“Recorrer México DF depara sorpresas numerosas”, dice Juan Villoro en un ensayo. “Todos los días circulan bajo tierra 5 millones de usuarios de metro. […] En la superficie circulan los taxis que se han rendido a la evidencia de la macrópolis y no saben adónde ir. […] Además las calles repiten sus nombres como si así pulieran la gloria de los héroes. Quien abra el popular plano de la capital conocido como Guía Roji encontrará 179 calles Zapata, 215 Juárez, 269 Hidalgo, lo cual basta para construir unas 20 urbes suficientemente patriotas”.

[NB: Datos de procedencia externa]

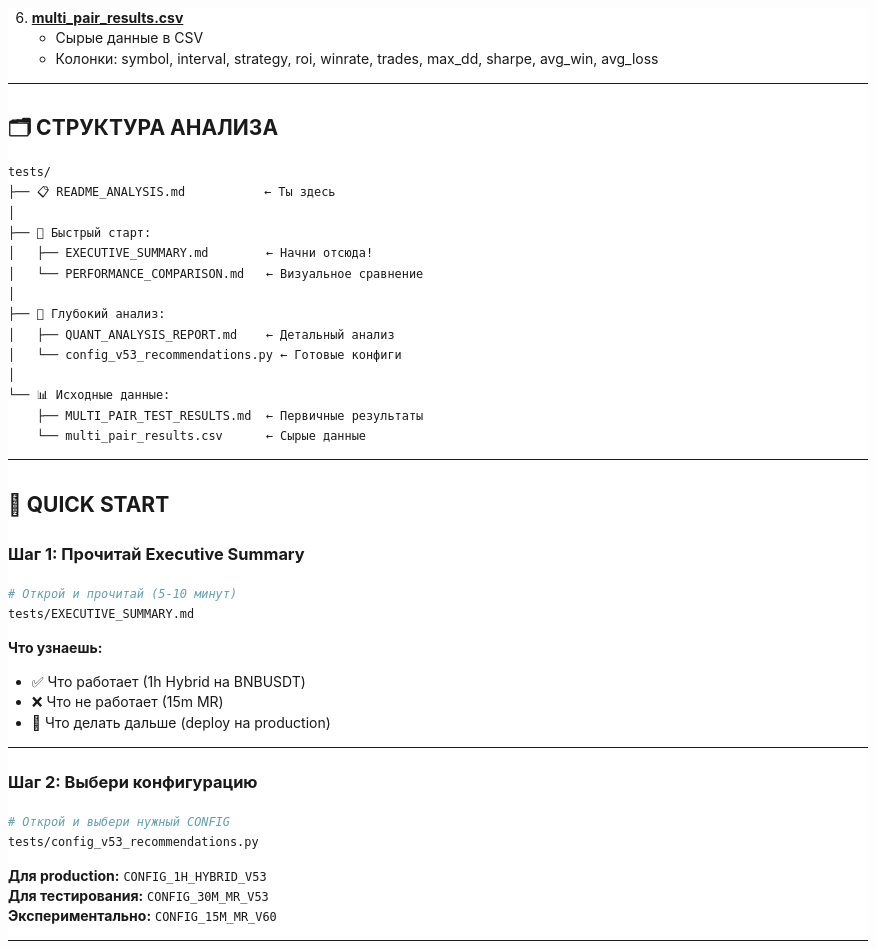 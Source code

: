 6. **[multi_pair_results.csv](multi_pair_results.csv)**
   - Сырые данные в CSV
   - Колонки: symbol, interval, strategy, roi, winrate, trades, max_dd, sharpe, avg_win, avg_loss

---

## 🗂️ СТРУКТУРА АНАЛИЗА

```
tests/
├── 📋 README_ANALYSIS.md           ← Ты здесь
│
├── 🎯 Быстрый старт:
│   ├── EXECUTIVE_SUMMARY.md        ← Начни отсюда!
│   └── PERFORMANCE_COMPARISON.md   ← Визуальное сравнение
│
├── 🔬 Глубокий анализ:
│   ├── QUANT_ANALYSIS_REPORT.md    ← Детальный анализ
│   └── config_v53_recommendations.py ← Готовые конфиги
│
└── 📊 Исходные данные:
    ├── MULTI_PAIR_TEST_RESULTS.md  ← Первичные результаты
    └── multi_pair_results.csv      ← Сырые данные
```

---

## 🚀 QUICK START

### Шаг 1: Прочитай Executive Summary
```bash
# Открой и прочитай (5-10 минут)
tests/EXECUTIVE_SUMMARY.md
```

**Что узнаешь:**
- ✅ Что работает (1h Hybrid на BNBUSDT)
- ❌ Что не работает (15m MR)
- 🎯 Что делать дальше (deploy на production)

---

### Шаг 2: Выбери конфигурацию
```bash
# Открой и выбери нужный CONFIG
tests/config_v53_recommendations.py
```

**Для production:** `CONFIG_1H_HYBRID_V53`  
**Для тестирования:** `CONFIG_30M_MR_V53`  
**Экспериментально:** `CONFIG_15M_MR_V60`

---
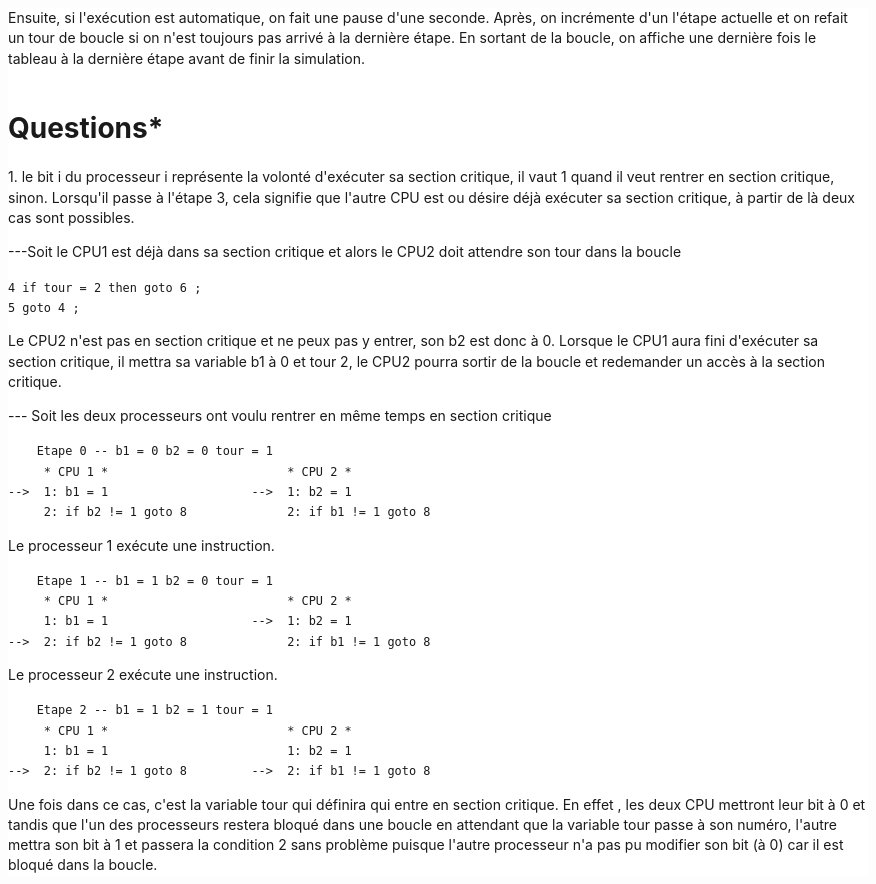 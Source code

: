Ensuite, si l'exécution est automatique, on fait une pause d'une
seconde. Après, on incrémente d'un l'étape actuelle et on refait un tour
de boucle si on n'est toujours pas arrivé à la dernière étape. En
sortant de la boucle, on affiche une dernière fois le tableau à la
dernière étape avant de finir la simulation.

# Questions*

1\. le bit i du processeur i représente la volonté d'exécuter sa section
critique, il vaut 1 quand il veut rentrer en section critique, sinon.
Lorsqu'il passe à l'étape 3, cela signifie que l'autre CPU est ou désire
déjà exécuter sa section critique, à partir de là deux cas sont
possibles.

---Soit le CPU1 est déjà dans sa section critique et alors le CPU2 doit
attendre son tour dans la boucle

```
4 if tour = 2 then goto 6 ;
5 goto 4 ;
```

Le CPU2 n'est pas en section critique et ne peux pas y entrer, son b2
est donc à 0. Lorsque le CPU1 aura fini d'exécuter sa section critique,
il mettra sa variable b1 à 0 et tour 2, le CPU2 pourra sortir de la
boucle et redemander un accès à la section critique.

--- Soit les deux processeurs ont voulu rentrer en même temps en section
critique
```
    Etape 0 -- b1 = 0 b2 = 0 tour = 1
     * CPU 1 *                         * CPU 2 *
-->  1: b1 = 1                    -->  1: b2 = 1
     2: if b2 != 1 goto 8              2: if b1 != 1 goto 8
```
Le processeur 1 exécute une instruction.
```
    Etape 1 -- b1 = 1 b2 = 0 tour = 1
     * CPU 1 *                         * CPU 2 *
     1: b1 = 1                    -->  1: b2 = 1
-->  2: if b2 != 1 goto 8              2: if b1 != 1 goto 8
```
Le processeur 2 exécute une instruction.
```
    Etape 2 -- b1 = 1 b2 = 1 tour = 1
     * CPU 1 *                         * CPU 2 *
     1: b1 = 1                         1: b2 = 1
-->  2: if b2 != 1 goto 8         -->  2: if b1 != 1 goto 8
```

Une fois dans ce cas, c'est la variable tour qui définira qui entre en
section critique. En effet , les deux CPU mettront leur bit à 0 et
tandis que l'un des processeurs restera bloqué dans une boucle en
attendant que la variable tour passe à son numéro, l'autre mettra son
bit à 1 et passera la condition 2 sans problème puisque l'autre
processeur n'a pas pu modifier son bit (à 0) car il est bloqué dans la
boucle.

Para habitar una ciudad es preciso verla a la cara. Darle un rostro que la describa y nos aloje a cada uno de sus habitantes en sus rasgos. La Ciudad de México, observa Villoro, es la mujer barbuda. Un personaje del circo incapaz de metabolizarse a sí misma pero, sin embargo –y he ahí su misterio– funcional.
Su analogía es una de las mejores maneras de entender su encantadora deformidad. Nuestra ciudad ejerce la elocuente fascinación del defecto. Quizá la prensa internacional hable de su contaminación, su caos, sus temblores, pero sus habitantes no podemos romper el ombligo umbilical con ella, y el turista se siente hechizado por un incierto folclor inolvidable. Se encuentra perdido en el detalle de una galaxia desordenada, que es el circo de la mujer barbuda. Porque toda ciudad es autorreferencial.
La mujer barbuda es donde nos vemos reflejados todo el tiempo, y en la confusión genérica de su desordenada barba encontramos refugio y vitalidad. “Los contradictorios placeres de la ciudad de México son de este tipo”, concluye Villoro. “A diario juramos abandonarla y a diario nos entregamos a su abrazo; es la irrenunciable compañía que merecemos. Que otros vivan en las ciudadelas del orden y el tránsito feliz. Nosotros exigimos el carácter complicado y la belleza ambigua de la mujer barbuda”.